Now we will be reusing the previous MLP model, and we will create an optax optimizer that will be used to train the model:

```
import optax
optimizer = optax.adam(1e-2)
params = model.slice(tx.Parameter)
states = model.slice(tx.State)
opt_state = optimizer.init(params)
```

Notice that we are already splitting the model into `params`

and `states`

since we need to pass the `params`

only to the optimizer. Next we will create the loss function, it will take the model parts and the data parts and return the loss plus the new states:

```
from functools import partial
@partial(jax.value_and_grad, has_aux=True)
def loss_fn(params: MLP, states: MLP, x, y):
# merge params and states to get a full model
model: MLP = params.merge(states)
# apply model
pred_y = model(x)
# MSE loss
loss = jnp.mean((y - pred_y) ** 2)
# new states
states = model.slice(tx.State)
return loss, states
```

Notice that the first thing we are doing is merging the `params`

and `states`

into the complete model since we need everything in place to perform the forward pass. Also, we return the updated states from the model, this is needed because JAX functional API requires us to be explicit about state management.

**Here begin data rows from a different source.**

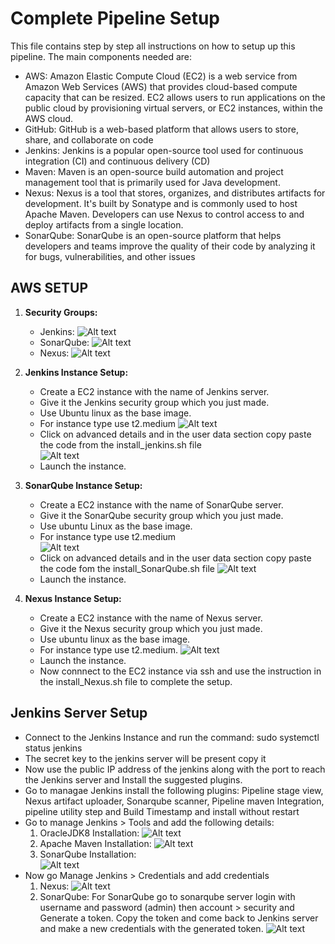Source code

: # Complete Pipeline Setup
This file contains step by step all instructions on how to setup up this pipeline. The main components needed are: 

- AWS: Amazon Elastic Compute Cloud (EC2) is a web service from Amazon Web Services (AWS) that provides cloud-based compute capacity that can be resized. EC2 allows users to run applications on the public cloud by provisioning virtual servers, or EC2 instances, within the AWS cloud. 
- GitHub: GitHub is a web-based platform that allows users to store, share, and collaborate on code
- Jenkins: Jenkins is a popular open-source tool used for continuous integration (CI) and continuous delivery (CD)  
- Maven: Maven is an open-source build automation and project management tool that is primarily used for Java development.
- Nexus: Nexus is a tool that stores, organizes, and distributes artifacts for development. It's built by Sonatype and is commonly used to host Apache Maven. Developers can use Nexus to control access to and deploy artifacts from a single location.
- SonarQube: SonarQube is an open-source platform that helps developers and teams improve the quality of their code by analyzing it for bugs, vulnerabilities, and other issues

## AWS SETUP
1. **Security Groups:**
    - Jenkins: 
        ![Alt text](<image (2).png>)
    - SonarQube:
        ![Alt text](<image (3).png>) 
    - Nexus: 
        ![Alt text](<image (4).png>)

2. **Jenkins Instance Setup:** 
    - Create a EC2 instance with the name of Jenkins server.
    - Give it the Jenkins security group which you just made.
    - Use Ubuntu linux as the base image.
    - For instance type use t2.medium 
    ![Alt text](<image (5).png>)
    - Click on advanced details and in the user data section copy paste the code from the install_jenkins.sh file  
    ![Alt text](<image (6).png>)
    - Launch the instance. 

3. **SonarQube Instance Setup:**
    - Create a EC2 instance with the name of SonarQube server. 
    - Give it the SonarQube security group which you just made. 
    - Use ubuntu Linux as the base image.
    - For instance type use t2.medium  
    ![Alt text](<image (7).png>)
    - Click on advanced details and in the user data section copy paste the code fom the install_SonarQube.sh file
    ![Alt text](<image (8).png>)
    - Launch the instance. 

4. **Nexus Instance Setup:**
     - Create a EC2 instance with the name of Nexus server. 
     - Give it the Nexus security group which you just made. 
     - Use ubuntu linux as the base image. 
     - For instance type use t2.medium. 
     ![Alt text](<image (9).png>)
     - Launch the instance. 
     - Now connnect to the EC2 instance via ssh and use the instruction in the install_Nexus.sh file to complete the setup. 

## Jenkins Server Setup    
- Connect to the Jenkins Instance and run the command: sudo systemctl status jenkins
- The secret key to the jenkins server will be present copy it 
- Now use the public IP address of the jenkins along with the port to reach the Jenkins server and Install the suggested plugins. 
- Go to managae Jenkins install the following plugins: Pipeline stage view, Nexus artifact uploader, Sonarqube scanner, Pipeline maven Integration, pipeline utility step and Build Timestamp and install without restart
- Go to manage Jenkins > Tools and add the following details: 
    1. OracleJDK8 Installation:
        ![Alt text](<image (10).png>)
    2. Apache Maven Installation: 
        ![Alt text](<image (11).png>)
    3. SonarQube Installation:    
        ![Alt text](<image (12).png>)
- Now go Manage Jenkins > Credentials and add credentials
    1. Nexus:
    ![Alt text](<image (13).png>)
    2. SonarQube: For SonarQube go to sonarqube server login with username and password (admin) then account > security and Generate a token. Copy the token and come back to Jenkins server and make a new credentials with the generated token. 
    ![Alt text](<image (14).png>)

**Note**: inside `loss_fn`

(which is wrapped by `value_and_grad`

) module can behave like a regular mutable python object, however, every time its treated as pytree a new reference will be created as happens in `jit`

, `grad`

, `vmap`

, etc. Its important to keep this into account when using functions like `vmap`

inside a module as certain book keeping will be needed to manage state correctly.

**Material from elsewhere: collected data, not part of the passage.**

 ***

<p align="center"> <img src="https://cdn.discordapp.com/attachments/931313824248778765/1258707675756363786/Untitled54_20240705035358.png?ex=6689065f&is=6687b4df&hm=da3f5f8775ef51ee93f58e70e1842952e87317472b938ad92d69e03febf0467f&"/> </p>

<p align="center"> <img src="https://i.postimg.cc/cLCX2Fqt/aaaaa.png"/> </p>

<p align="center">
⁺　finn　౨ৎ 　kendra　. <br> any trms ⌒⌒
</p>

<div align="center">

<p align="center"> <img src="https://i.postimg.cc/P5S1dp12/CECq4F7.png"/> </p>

Next we will implement the `update`

function, it will look indistinguishable from your standard Haiku update which also separates weights into `params`

and `states`

:

```
@jax.jit
def update(params: MLP, states: MLP, opt_state, x, y):
(loss, states), grads = loss_fn(params, states, x, y)
updates, opt_state = optimizer.update(grads, opt_state, params)
# use regular optax
params = optax.apply_updates(params, updates)
return params, states, opt_state, loss
```

Finally we create a simple training loop that perform a few thousand updates and merge `params`

and `states`

back into a single `model`

at the end:

```
steps = 10_000
for step in range(steps):
x, y = get_batch(data, batch_size=32)
params, states, opt_state, loss = update(params, states, opt_state, x, y)
if step % 1000 == 0:
print(f"[{step}] loss = {loss}")
# get the final model
model = params.merge(states)
```

```
[0] loss = 36.88694763183594
[1000] loss = 2.011059045791626
[2000] loss = 5.2326812744140625
[3000] loss = 1.7426897287368774
[4000] loss = 1.2130391597747803
[5000] loss = 1.6681632995605469
[6000] loss = 1.029949426651001
[7000] loss = 1.301844835281372
[8000] loss = 0.878564715385437
[9000] loss = 1.4557385444641113
```

Now lets generate some test data and see how our model performed:

```
import matplotlib.pyplot as plt
X_test = np.linspace(data[0].min(), data[0].max(), 100)[:, None]
y_pred = model(X_test)
plt.scatter(data[0], data[1], label="data", color="k")
plt.plot(X_test, y_pred, label="prediction")
plt.legend()
plt.show()
```

As you can see the model learned the general trend but because of the `NoisyStatefulLinear`

modules we have a bit of noise in the predictions.